__PROBLEM TO WORK ON__: Write out exactly the first lines of the listing, ending on the line that contains "pyenv install 3.8.6".

__RECORDS TO PROCESS__:
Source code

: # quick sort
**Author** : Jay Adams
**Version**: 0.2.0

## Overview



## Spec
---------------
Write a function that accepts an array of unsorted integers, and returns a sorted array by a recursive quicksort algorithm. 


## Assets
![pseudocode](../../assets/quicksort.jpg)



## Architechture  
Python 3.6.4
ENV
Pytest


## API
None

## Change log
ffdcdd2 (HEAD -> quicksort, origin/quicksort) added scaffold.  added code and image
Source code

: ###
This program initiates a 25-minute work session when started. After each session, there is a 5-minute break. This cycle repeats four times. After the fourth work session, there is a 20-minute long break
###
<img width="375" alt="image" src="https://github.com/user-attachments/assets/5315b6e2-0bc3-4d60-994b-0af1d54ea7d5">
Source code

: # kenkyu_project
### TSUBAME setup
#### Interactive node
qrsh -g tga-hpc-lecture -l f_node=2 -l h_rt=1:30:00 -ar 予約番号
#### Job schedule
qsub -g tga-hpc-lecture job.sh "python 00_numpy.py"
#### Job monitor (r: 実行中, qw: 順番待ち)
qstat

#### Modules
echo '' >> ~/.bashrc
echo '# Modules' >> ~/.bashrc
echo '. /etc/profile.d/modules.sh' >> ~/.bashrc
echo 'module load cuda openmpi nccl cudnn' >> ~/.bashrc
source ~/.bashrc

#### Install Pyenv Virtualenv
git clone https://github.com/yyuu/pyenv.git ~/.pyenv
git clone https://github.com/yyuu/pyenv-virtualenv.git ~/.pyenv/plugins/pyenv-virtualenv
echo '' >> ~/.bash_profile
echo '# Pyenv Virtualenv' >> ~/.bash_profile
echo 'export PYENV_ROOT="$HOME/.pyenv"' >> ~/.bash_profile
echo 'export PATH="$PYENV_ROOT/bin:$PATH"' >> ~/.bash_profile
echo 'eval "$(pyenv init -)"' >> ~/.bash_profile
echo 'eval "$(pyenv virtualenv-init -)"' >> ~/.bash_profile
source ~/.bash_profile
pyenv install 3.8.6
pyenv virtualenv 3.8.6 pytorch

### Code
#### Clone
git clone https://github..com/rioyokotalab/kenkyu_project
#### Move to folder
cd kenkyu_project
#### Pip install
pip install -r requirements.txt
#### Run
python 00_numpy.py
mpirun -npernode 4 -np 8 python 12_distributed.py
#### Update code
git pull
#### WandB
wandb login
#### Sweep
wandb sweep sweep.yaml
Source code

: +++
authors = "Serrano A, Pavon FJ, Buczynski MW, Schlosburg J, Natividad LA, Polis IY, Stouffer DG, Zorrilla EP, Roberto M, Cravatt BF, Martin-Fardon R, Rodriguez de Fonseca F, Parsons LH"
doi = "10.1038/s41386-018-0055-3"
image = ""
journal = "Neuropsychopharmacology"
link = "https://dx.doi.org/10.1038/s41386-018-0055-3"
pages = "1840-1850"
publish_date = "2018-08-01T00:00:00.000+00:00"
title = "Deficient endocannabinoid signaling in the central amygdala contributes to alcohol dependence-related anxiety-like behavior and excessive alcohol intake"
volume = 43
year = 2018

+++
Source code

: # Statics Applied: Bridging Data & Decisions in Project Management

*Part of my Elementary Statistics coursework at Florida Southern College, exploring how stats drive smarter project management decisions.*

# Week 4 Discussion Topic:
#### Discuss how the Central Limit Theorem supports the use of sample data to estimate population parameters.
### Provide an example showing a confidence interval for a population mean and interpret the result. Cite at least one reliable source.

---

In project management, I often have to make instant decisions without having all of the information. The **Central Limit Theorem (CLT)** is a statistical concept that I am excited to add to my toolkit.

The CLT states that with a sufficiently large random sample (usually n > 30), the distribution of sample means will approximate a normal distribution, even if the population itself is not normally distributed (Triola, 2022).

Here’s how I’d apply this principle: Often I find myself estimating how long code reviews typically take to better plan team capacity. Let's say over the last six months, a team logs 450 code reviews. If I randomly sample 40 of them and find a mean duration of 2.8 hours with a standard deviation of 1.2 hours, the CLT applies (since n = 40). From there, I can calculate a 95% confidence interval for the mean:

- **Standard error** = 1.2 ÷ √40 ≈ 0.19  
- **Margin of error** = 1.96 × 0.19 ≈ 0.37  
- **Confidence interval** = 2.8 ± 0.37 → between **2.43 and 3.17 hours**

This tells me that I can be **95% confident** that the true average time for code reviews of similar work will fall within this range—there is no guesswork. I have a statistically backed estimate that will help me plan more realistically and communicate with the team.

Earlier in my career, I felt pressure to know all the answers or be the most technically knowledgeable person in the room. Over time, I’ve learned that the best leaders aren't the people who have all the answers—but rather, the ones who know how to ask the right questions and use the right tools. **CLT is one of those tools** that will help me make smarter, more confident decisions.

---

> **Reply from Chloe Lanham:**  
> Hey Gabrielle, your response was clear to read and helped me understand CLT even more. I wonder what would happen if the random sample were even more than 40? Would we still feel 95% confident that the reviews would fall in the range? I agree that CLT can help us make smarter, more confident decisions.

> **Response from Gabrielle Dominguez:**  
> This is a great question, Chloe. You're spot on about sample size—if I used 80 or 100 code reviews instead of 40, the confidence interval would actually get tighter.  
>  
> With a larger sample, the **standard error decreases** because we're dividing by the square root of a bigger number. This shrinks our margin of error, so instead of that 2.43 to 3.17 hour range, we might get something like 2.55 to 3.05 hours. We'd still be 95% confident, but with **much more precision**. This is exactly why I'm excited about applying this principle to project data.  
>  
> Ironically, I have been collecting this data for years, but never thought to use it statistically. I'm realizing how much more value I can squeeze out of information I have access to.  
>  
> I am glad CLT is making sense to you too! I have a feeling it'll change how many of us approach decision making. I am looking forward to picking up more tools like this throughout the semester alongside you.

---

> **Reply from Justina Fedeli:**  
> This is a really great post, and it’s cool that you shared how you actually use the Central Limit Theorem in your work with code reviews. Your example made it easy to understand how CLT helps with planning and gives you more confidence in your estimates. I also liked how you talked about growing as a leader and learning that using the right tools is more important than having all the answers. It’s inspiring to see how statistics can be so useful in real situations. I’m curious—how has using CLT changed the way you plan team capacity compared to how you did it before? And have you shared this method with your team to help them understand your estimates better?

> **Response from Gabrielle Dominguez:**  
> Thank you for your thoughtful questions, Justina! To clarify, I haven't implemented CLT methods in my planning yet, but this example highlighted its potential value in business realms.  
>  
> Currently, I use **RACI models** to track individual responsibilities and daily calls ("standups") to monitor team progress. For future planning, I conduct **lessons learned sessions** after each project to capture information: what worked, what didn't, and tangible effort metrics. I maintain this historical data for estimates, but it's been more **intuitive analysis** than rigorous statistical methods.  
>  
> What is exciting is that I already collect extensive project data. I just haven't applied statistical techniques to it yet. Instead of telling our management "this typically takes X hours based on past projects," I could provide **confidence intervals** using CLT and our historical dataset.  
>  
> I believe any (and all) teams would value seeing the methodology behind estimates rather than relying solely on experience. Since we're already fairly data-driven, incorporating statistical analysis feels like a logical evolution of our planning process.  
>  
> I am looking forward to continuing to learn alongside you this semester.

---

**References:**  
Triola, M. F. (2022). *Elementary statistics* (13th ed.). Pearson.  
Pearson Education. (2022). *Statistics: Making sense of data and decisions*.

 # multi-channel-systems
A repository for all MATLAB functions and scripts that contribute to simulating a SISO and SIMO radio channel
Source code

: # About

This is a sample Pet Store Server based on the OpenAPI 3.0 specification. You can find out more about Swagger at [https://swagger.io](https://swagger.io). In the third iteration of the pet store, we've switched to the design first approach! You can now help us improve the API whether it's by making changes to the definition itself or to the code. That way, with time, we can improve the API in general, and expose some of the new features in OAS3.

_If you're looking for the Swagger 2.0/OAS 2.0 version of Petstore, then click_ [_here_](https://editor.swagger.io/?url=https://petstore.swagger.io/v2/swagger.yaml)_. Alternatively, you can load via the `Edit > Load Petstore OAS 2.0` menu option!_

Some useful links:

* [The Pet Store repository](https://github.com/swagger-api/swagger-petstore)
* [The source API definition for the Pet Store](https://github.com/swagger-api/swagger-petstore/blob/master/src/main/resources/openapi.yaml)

__SOLUTION FOR THIS EXERCISE__:
Source code

: # quick sort
**Author** : Jay Adams
**Version**: 0.2.0

## Overview



## Spec
---------------
Write a function that accepts an array of unsorted integers, and returns a sorted array by a recursive quicksort algorithm. 


## Assets
![pseudocode](../../assets/quicksort.jpg)



## Architechture  
Python 3.6.4
ENV
Pytest


## API
None

## Change log
ffdcdd2 (HEAD -> quicksort, origin/quicksort) added scaffold.  added code and image
Source code

: ###
This program initiates a 25-minute work session when started. After each session, there is a 5-minute break. This cycle repeats four times. After the fourth work session, there is a 20-minute long break
###
<img width="375" alt="image" src="https://github.com/user-attachments/assets/5315b6e2-0bc3-4d60-994b-0af1d54ea7d5">
Source code

: # kenkyu_project
### TSUBAME setup
#### Interactive node
qrsh -g tga-hpc-lecture -l f_node=2 -l h_rt=1:30:00 -ar 予約番号
#### Job schedule
qsub -g tga-hpc-lecture job.sh "python 00_numpy.py"
#### Job monitor (r: 実行中, qw: 順番待ち)
qstat

#### Modules
echo '' >> ~/.bashrc
echo '# Modules' >> ~/.bashrc
echo '. /etc/profile.d/modules.sh' >> ~/.bashrc
echo 'module load cuda openmpi nccl cudnn' >> ~/.bashrc
source ~/.bashrc

#### Install Pyenv Virtualenv
git clone https://github.com/yyuu/pyenv.git ~/.pyenv
git clone https://github.com/yyuu/pyenv-virtualenv.git ~/.pyenv/plugins/pyenv-virtualenv
echo '' >> ~/.bash_profile
echo '# Pyenv Virtualenv' >> ~/.bash_profile
echo 'export PYENV_ROOT="$HOME/.pyenv"' >> ~/.bash_profile
echo 'export PATH="$PYENV_ROOT/bin:$PATH"' >> ~/.bash_profile
echo 'eval "$(pyenv init -)"' >> ~/.bash_profile
echo 'eval "$(pyenv virtualenv-init -)"' >> ~/.bash_profile
source ~/.bash_profile
pyenv install 3.8.6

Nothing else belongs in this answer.